Bighetty & Bighetty
About Bighetty & Bighetty
The Bighetty brothers can’t help themselves. They’ve been finding new ways to get people to laugh ever since they can remember. A few years ago a chance run-in with a discarded puppet lead to a new age of ridiculousity and awesomeness. The puppet troop Bighetty & Bighetty was formed.
The puppets – named Marcl, Baptiste, Michel and The Chief – are quite the characters. As much as they’re reminiscent of the renowned Muppet or Sesame Street franchises, there’s one distinct difference: They’re clearly Indigenous. And they seem to have a mind of their own. The hilarious antics of these little dudes revolves around having fun with every day occurrences in their community, their wit and charm on display as they slide back and forth from English and Cree. When they aren’t hamming it up in front of a cell phone camera for an online video, they’re getting a smile a second performing at schools for children.
The brothers themselves – Ken, Andrew, Kelsey, Dan & Russell – didn’t have much of a background in performing, but they were born with the gift of humour. Lead by the eldest, Russell and his charismatic personality, they created characters based on what they saw around them in their own community. It wasn’t long when they realized that using the puppets to speak in Cree would be a fun way to engage children in learning the language.

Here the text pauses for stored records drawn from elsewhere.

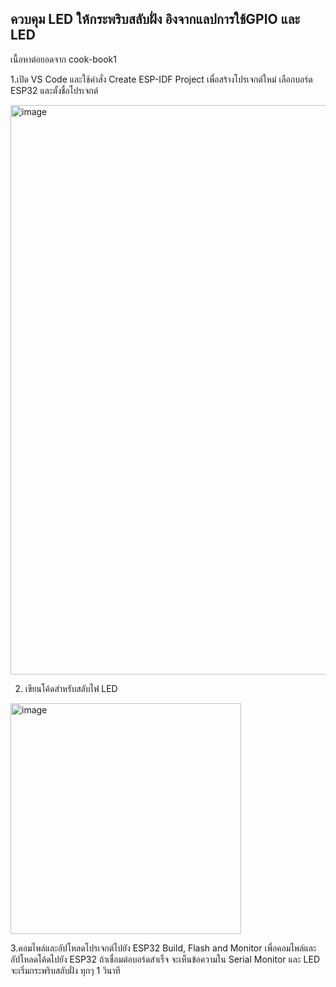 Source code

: ## ควบคุม LED ให้กระพริบสลับฝั่ง อิงจากแลปการใช้GPIO และ LED 
เนื้อหาต่อยอดจาก cook-book1

1.เปิด VS Code และใช้คำสั่ง Create ESP-IDF Project เพื่อสร้างโปรเจกต์ใหม่ เลือกบอร์ด ESP32 และตั้งชื่อโปรเจกต์

<img width="911" alt="image" src="https://github.com/user-attachments/assets/0fdb24b4-fb30-4f55-8039-6f67690970c6">

2. เขียนโค้ดสำหรับสลับไฟ LED
   
<img width="369" alt="image" src="https://github.com/user-attachments/assets/27ca7492-0f68-4348-a3cb-3451a359a9c9">

3.คอมไพล์และอัปโหลดโปรเจกต์ไปยัง ESP32 Build, Flash and Monitor เพื่อคอมไพล์และอัปโหลดโค้ดไปยัง ESP32
ถ้าเชื่อมต่อบอร์ดสำเร็จ จะเห็นข้อความใน Serial Monitor และ LED จะเริ่มกระพริบสลับฝั่ง ทุกๆ 1 วินาที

It started with short skits to entertain friends and family. Before long, they had tens of thousands of views on social media and requests for performances from communities across Manitoba. If you believe it, they even take their show on the road – like rock stars – sometimes performing in 8 communities in 6 days. The puppets are mobbed by children. Even elders stop to talk to the Bighetty brothers, engaging with their alter egos.
Tragically, in the spring of 2018, Russell passed away. Deeply wounded, the remaining brothers carried on, determined to keep the joy of their performances alive. Russell would always say that there’s magic with the puppets and that a child’s smile is precious. Rather than sadness, the surviving brothers choose laughter.
The puppets, well they’ve got another idea entirely. Now knowing of how big of a deal they’re becoming – getting upwards of 50,000 views on some of their content – they’re starting to think that they should get their independence. Unaware of the nature of their existence, they’ve got a mission of their own, to move to self-determination. Who knows what could happen if the puppets have their way. Will the brothers continue to their joyous mission or will the puppets own misadventures create a havoc we have rarely seen on reserve?